With the line containing "indicator *against* credibility." as the starting point, output the remaining lines of the data exactly as they are, through the last.

============

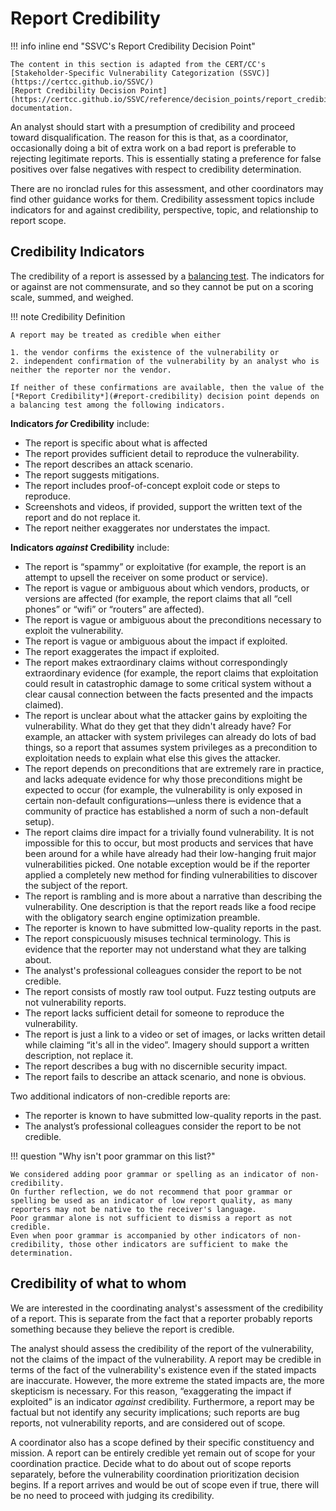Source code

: # Report Credibility

!!! info inline end "SSVC's Report Credibility Decision Point"

    The content in this section is adapted from the CERT/CC's [Stakeholder-Specific Vulnerability Categorization (SSVC)](https://certcc.github.io/SSVC/)
    [Report Credibility Decision Point](https://certcc.github.io/SSVC/reference/decision_points/report_credibility/) documentation.

An analyst should start with a presumption of credibility and proceed toward disqualification.
The reason for this is that, as a coordinator, occasionally doing a bit of extra work on a bad report is preferable to rejecting legitimate reports.
This is essentially stating a preference for false positives over false negatives with respect to credibility determination.

There are no ironclad rules for this assessment, and other coordinators may find other guidance works for them.
Credibility assessment topics include indicators for and against credibility, perspective, topic, and relationship to report scope.

## Credibility Indicators

The credibility of a report is assessed by a [balancing test](https://lsolum.typepad.com/legaltheory/2013/08/legal-theory-lexicon-balancing-tests.html).
The indicators for or against are not commensurate, and so they cannot be put on a scoring scale, summed, and weighed.

!!! note Credibility Definition

    A report may be treated as credible when either

    1. the vendor confirms the existence of the vulnerability or
    2. independent confirmation of the vulnerability by an analyst who is neither the reporter nor the vendor.

    If neither of these confirmations are available, then the value of the [*Report Credibility*](#report-credibility) decision point depends on a balancing test among the following indicators.

**Indicators *for* Credibility** include:

- The report is specific about what is affected
- The report provides sufficient detail to reproduce the vulnerability.
- The report describes an attack scenario.
- The report suggests mitigations.
- The report includes proof-of-concept exploit code or steps to reproduce.
- Screenshots and videos, if provided, support the written text of the report and do not replace it.
- The report neither exaggerates nor understates the impact.

**Indicators *against* Credibility** include:

- The report is “spammy” or exploitative (for example, the report is an attempt to upsell the receiver on some product or service).
- The report is vague or ambiguous about which vendors, products, or versions are affected (for example, the report claims that all “cell phones” or “wifi” or “routers” are affected).
- The report is vague or ambiguous about the preconditions necessary to exploit the vulnerability.
- The report is vague or ambiguous about the impact if exploited.
- The report exaggerates the impact if exploited.
- The report makes extraordinary claims without correspondingly extraordinary evidence (for example, the report claims that exploitation could result in catastrophic damage to some critical system without a clear causal connection between the facts presented and the impacts claimed).
- The report is unclear about what the attacker gains by exploiting the vulnerability. What do they get that they didn't already have? For example, an attacker with system privileges can already do lots of bad things, so a report that assumes system privileges as a precondition to exploitation needs to explain what else this gives the attacker.
- The report depends on preconditions that are extremely rare in practice, and lacks adequate evidence for why those preconditions might be expected to occur (for example, the vulnerability is only exposed in certain non-default configurations—unless there is evidence that a community of practice has established a norm of such a non-default setup).
- The report claims dire impact for a trivially found vulnerability. It is not impossible for this to occur, but most products and services that have been around for a while have already had their low-hanging fruit major vulnerabilities picked. One notable exception would be if the reporter applied a completely new method for finding vulnerabilities to discover the subject of the report.
- The report is rambling and is more about a narrative than describing the vulnerability. One description is that the report reads like a food recipe with the obligatory search engine optimization preamble.
- The reporter is known to have submitted low-quality reports in the past.
- The report conspicuously misuses technical terminology. This is evidence that the reporter may not understand what they are talking about.
- The analyst's professional colleagues consider the report to be not credible.
- The report consists of mostly raw tool output. Fuzz testing outputs are not vulnerability reports.
- The report lacks sufficient detail for someone to reproduce the vulnerability.
- The report is just a link to a video or set of images, or lacks written detail while claiming “it's all in the video”. Imagery should support a written description, not replace it.
- The report describes a bug with no discernible security impact.
- The report fails to describe an attack scenario, and none is obvious.

Two additional indicators of non-credible reports are:

- The reporter is known to have submitted low-quality reports in the past.
- The analyst’s professional colleagues consider the report to be not credible.

!!! question "Why isn't poor grammar on this list?"

    We considered adding poor grammar or spelling as an indicator of non-credibility.
    On further reflection, we do not recommend that poor grammar or spelling be used as an indicator of low report quality, as many reporters may not be native to the receiver's language.
    Poor grammar alone is not sufficient to dismiss a report as not credible.
    Even when poor grammar is accompanied by other indicators of non-credibility, those other indicators are sufficient to make the determination.

## Credibility of what to whom

We are interested in the coordinating analyst's assessment of the credibility of a report.
This is separate from the fact that a reporter probably reports something because they believe the report is credible.

The analyst should assess the credibility of the report of the vulnerability, not the claims of the impact of the vulnerability.
A report may be credible in terms of the fact of the vulnerability's existence even if the stated impacts are inaccurate.
However, the more extreme the stated impacts are, the more skepticism is necessary.
For this reason, “exaggerating the impact if exploited” is an indicator *against* credibility.
Furthermore, a report may be factual but not identify any security implications; such reports are bug reports, not vulnerability reports, and are considered out of scope.

A coordinator also has a scope defined by their specific constituency and mission.
A report can be entirely credible yet remain out of scope for your coordination practice.
Decide what to do about out of scope reports separately, before the vulnerability coordination prioritization decision begins.
If a report arrives and would be out of scope even if true, there will be no need to proceed with judging its credibility.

============

_TASK RESULT_:
For this reason, “exaggerating the impact if exploited” is an indicator *against* credibility.
Furthermore, a report may be factual but not identify any security implications; such reports are bug reports, not vulnerability reports, and are considered out of scope.

A coordinator also has a scope defined by their specific constituency and mission.
A report can be entirely credible yet remain out of scope for your coordination practice.
Decide what to do about out of scope reports separately, before the vulnerability coordination prioritization decision begins.
If a report arrives and would be out of scope even if true, there will be no need to proceed with judging its credibility.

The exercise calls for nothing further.